Because of substantive problems still remaining and, importantly, an improved environment for taxpayers in the next Congress, ATR strongly urges the House of Representatives to resist calls to consider any new cross-border sales tax measure that goes beyond confirming the existing Quill framework during the lame duck session.
Anyone concerned about protecting taxpayers or their constitutional rights should immediately rule out cutting deals with Harry Reid and President Obama on any sales tax legislation. We should instead be strictly focused solely on necessary funding of the government and preventing any “midnight” regulations from the Administration.

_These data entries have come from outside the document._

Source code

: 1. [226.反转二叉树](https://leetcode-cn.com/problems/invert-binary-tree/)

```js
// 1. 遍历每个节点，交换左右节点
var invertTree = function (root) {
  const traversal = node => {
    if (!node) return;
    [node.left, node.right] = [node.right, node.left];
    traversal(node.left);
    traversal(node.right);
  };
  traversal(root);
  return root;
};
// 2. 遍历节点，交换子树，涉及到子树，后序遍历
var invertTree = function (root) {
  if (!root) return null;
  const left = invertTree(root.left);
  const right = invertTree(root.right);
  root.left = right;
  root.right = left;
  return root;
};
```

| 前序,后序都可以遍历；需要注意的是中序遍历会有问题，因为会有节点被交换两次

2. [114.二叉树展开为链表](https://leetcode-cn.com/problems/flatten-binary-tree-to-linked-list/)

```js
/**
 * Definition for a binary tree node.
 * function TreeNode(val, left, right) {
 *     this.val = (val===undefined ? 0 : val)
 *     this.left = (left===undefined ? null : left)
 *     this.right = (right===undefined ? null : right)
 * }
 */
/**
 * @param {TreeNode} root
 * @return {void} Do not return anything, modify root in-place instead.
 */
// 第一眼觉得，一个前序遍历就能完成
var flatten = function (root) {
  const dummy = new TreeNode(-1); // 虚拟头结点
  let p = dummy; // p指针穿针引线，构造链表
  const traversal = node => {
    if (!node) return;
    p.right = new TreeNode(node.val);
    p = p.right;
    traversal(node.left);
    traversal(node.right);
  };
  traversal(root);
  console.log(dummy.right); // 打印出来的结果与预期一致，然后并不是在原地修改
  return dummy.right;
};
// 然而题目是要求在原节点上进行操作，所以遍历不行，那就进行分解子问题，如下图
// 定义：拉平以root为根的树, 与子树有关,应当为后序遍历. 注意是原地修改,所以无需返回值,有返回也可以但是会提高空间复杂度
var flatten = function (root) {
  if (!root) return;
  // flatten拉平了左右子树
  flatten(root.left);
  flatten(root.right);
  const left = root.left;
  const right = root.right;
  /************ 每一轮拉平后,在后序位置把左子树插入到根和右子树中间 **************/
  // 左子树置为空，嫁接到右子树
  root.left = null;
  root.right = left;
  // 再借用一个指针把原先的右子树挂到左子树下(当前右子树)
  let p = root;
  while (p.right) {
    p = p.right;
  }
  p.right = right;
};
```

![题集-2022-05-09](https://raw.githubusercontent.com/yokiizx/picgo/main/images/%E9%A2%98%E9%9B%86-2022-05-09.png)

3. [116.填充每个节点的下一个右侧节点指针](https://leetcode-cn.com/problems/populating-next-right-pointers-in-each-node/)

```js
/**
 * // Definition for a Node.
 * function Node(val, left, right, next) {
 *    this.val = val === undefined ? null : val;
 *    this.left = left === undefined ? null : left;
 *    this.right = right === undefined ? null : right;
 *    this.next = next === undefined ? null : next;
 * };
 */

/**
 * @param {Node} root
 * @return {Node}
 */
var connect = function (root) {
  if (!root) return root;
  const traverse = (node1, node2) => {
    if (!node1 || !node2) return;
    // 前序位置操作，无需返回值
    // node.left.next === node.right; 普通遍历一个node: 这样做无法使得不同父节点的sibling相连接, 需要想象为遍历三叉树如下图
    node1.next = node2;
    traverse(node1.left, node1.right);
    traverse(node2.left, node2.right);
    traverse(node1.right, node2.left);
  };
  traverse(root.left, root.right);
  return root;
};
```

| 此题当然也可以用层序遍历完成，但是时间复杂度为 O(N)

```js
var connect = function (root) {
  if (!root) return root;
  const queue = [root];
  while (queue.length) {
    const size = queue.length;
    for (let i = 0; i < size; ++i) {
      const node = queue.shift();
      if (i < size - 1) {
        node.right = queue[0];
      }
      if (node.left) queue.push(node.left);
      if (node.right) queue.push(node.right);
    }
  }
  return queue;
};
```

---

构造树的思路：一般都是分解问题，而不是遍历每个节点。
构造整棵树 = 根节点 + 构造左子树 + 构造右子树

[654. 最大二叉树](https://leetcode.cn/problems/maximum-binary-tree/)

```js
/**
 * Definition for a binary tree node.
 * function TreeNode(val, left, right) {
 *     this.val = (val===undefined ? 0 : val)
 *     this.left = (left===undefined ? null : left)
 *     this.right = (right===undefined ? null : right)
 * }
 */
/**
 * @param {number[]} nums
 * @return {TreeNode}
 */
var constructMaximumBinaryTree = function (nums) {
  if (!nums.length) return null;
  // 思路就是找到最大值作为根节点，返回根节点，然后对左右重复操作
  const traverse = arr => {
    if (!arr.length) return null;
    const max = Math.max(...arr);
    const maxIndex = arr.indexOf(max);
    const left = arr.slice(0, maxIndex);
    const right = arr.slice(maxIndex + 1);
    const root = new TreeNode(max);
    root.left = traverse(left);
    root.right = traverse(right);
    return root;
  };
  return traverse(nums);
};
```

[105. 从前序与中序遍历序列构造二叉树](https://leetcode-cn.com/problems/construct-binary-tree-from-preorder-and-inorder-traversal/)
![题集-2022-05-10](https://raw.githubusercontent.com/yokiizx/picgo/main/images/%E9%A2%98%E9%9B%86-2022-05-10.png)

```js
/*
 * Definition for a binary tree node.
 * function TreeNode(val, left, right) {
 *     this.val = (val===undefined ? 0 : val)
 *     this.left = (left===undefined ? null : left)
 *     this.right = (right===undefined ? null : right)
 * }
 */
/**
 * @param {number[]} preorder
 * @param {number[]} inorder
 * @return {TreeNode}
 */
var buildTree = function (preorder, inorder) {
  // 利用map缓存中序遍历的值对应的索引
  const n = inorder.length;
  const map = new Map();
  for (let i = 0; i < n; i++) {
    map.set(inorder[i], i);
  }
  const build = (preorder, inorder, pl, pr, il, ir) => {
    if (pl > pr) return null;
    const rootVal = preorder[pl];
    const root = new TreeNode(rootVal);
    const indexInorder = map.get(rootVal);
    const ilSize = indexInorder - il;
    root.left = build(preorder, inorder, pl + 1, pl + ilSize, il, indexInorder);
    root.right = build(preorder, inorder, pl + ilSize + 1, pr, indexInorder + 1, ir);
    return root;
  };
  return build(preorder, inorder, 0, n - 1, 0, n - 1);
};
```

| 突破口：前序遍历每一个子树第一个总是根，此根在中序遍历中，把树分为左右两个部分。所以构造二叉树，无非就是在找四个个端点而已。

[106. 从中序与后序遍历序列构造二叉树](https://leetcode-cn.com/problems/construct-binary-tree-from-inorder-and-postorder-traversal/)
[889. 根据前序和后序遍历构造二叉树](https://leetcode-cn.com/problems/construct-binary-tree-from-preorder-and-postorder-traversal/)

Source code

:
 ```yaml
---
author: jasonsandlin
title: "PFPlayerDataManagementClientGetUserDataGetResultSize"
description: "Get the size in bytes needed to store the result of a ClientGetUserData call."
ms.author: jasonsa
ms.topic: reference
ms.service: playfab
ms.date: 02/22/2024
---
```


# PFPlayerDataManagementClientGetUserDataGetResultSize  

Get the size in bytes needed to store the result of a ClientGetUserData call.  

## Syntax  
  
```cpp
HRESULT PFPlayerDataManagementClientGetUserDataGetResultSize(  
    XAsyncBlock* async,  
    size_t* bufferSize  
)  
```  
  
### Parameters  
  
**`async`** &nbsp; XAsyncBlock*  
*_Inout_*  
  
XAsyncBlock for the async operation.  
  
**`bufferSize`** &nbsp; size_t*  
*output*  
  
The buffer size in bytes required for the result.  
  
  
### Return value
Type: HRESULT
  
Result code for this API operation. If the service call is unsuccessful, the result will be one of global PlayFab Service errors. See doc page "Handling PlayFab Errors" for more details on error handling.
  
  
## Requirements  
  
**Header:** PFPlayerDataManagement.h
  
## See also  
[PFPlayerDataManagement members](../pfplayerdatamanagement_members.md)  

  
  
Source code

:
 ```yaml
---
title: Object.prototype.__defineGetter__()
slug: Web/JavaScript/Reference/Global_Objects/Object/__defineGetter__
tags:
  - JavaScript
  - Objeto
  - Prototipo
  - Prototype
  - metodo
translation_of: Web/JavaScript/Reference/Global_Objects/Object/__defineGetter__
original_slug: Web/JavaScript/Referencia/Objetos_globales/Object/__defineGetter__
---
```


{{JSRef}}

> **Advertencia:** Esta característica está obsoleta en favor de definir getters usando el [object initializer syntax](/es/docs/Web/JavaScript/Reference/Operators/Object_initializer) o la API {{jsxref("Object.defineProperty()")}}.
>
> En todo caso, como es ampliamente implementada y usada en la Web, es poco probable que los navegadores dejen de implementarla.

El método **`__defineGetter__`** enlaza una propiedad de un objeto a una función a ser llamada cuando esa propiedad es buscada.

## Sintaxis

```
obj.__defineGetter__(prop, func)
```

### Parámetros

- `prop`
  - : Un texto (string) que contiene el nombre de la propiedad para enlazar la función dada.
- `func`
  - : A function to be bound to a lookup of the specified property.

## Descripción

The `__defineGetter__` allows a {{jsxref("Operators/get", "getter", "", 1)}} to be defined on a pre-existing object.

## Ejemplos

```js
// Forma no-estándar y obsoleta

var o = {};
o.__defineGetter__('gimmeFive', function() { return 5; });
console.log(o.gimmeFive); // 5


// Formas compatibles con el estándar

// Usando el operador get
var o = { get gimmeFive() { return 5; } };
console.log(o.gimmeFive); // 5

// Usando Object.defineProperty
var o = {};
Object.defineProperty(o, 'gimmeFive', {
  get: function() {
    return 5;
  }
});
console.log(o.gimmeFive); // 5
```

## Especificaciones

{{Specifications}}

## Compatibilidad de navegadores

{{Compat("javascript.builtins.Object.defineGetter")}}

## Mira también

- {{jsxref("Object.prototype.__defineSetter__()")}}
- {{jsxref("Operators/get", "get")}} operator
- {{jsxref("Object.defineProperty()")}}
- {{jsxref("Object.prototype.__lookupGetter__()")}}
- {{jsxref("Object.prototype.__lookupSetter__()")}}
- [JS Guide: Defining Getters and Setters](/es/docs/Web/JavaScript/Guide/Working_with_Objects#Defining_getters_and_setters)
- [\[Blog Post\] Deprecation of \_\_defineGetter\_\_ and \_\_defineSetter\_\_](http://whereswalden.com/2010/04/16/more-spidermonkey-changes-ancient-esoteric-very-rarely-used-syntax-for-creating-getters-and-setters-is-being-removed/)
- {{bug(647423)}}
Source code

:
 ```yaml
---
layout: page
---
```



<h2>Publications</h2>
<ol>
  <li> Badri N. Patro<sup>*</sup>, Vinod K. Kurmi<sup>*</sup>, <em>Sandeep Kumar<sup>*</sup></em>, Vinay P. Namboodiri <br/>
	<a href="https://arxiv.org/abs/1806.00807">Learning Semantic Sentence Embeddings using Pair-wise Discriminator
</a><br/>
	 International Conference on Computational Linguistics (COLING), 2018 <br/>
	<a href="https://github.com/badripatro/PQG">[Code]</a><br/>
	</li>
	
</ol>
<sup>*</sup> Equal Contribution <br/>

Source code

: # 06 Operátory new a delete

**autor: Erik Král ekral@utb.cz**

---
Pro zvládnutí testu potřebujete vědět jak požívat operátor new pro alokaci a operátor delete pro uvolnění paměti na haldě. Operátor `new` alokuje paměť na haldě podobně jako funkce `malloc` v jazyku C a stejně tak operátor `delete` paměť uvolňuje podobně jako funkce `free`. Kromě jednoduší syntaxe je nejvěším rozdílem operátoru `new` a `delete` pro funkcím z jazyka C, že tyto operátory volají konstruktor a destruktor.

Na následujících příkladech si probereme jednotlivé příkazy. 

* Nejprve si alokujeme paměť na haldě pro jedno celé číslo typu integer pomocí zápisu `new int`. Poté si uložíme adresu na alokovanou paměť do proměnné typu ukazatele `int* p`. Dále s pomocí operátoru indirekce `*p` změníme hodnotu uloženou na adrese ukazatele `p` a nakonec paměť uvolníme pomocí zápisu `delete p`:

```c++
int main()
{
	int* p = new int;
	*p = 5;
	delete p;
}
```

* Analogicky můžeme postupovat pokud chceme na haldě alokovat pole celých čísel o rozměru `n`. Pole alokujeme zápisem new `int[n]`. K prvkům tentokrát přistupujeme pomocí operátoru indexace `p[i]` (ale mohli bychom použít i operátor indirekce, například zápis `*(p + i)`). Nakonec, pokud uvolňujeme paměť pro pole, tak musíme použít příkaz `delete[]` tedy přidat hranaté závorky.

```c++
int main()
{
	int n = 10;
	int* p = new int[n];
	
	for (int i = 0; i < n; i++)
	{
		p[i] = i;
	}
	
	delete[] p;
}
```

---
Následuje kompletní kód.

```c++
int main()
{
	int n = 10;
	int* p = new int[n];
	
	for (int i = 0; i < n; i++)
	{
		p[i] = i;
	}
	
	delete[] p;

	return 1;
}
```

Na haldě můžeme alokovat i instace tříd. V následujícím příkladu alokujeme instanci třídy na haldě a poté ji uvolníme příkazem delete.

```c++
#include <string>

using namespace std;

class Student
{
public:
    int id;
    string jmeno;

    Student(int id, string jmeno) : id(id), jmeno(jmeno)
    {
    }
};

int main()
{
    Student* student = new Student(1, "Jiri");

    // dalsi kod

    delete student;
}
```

When the time is right, we still have some work to do. To be worthy of taxpayers’ consideration any remote sales tax legislation needs to allow taxation to take into account the different benefits and burdens applying to local outlets and online-only retailers. It should stop the state push for economic nexus and instead safeguard the physical nexus standard. It must preserve tax competition between the states on both rates and base. It must affect controls on state taxation authority such as BATSA. It must not implement an MFA-style regime in any retail sector.
There are currently no proposals before Congress that meet taxpayers’ requirements, with the exception of Congressman Sensenbrenner’s “No Regulation without Representation” bill, H.R. 5893. A vote in this Congress on anything other than H.R. 5893 would be a disservice of taxpayers, and ATR urges Congressional Leadership to resist the pressure from those businesses that would stand to benefit from doing so.
Taxpayers look forward to working with the Committee, the new Congress and President Trump to ensure that any future cross-border sales tax regime maintains the physical nexus standard, constitutional protections and tax and regulatory competition.